= Children of Violence =

Series of novels by Doris Lessing

Children of Violence is a sequence of five semi-autobiographical novels by British Nobel Prize in Literature-winner Doris Lessing: Martha Quest (1952), A Proper Marriage (1954), A Ripple from the Storm (1958), Landlocked (1965), and The Four-Gated City (1969). The novels "are strongly influenced by Lessing's rejection of a domestic family role and her involvement with communism." Lessing identified the series as a bildungsroman.

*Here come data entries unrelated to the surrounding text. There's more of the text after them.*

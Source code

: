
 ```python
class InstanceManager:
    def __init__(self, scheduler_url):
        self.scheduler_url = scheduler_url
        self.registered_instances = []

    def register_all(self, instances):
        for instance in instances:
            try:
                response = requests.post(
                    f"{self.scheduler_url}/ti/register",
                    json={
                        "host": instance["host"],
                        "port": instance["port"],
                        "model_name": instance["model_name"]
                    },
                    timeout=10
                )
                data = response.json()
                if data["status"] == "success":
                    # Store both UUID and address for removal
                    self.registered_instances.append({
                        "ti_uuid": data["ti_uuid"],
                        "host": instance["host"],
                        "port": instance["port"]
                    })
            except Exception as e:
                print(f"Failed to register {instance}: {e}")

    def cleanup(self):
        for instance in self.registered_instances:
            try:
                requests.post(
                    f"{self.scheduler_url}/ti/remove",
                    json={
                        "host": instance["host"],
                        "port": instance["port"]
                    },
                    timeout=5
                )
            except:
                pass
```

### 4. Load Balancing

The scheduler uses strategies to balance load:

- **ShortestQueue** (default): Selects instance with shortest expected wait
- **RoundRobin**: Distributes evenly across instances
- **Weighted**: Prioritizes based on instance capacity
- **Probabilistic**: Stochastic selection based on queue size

The series follows the life of protagonist Martha Quest from adolescence until her death, which takes place in the future, in the year 1997. The first four novels are set during the 1930s and 1940s, in the fictional country of Zambesia, based on the former British colony of Southern Rhodesia (now Zimbabwe), where Lessing lived from 1925 until 1949. The fifth work, The Four-Gated City, is set in London, primarily in the 1950s and 1960s. The novel's appendix extends into a dystopian future in which Britain has become uninhabitable due to an unspecified catastrophe, speculated to be either a nuclear detonation or mass contamination from chemical weapons following a fire at Porton Down.

== Books ==

- Martha Quest (1952)
- A Proper Marriage (1954)
- A Ripple from the Storm (1958)
- Landlocked (1965)
- The Four-Gated City (1969)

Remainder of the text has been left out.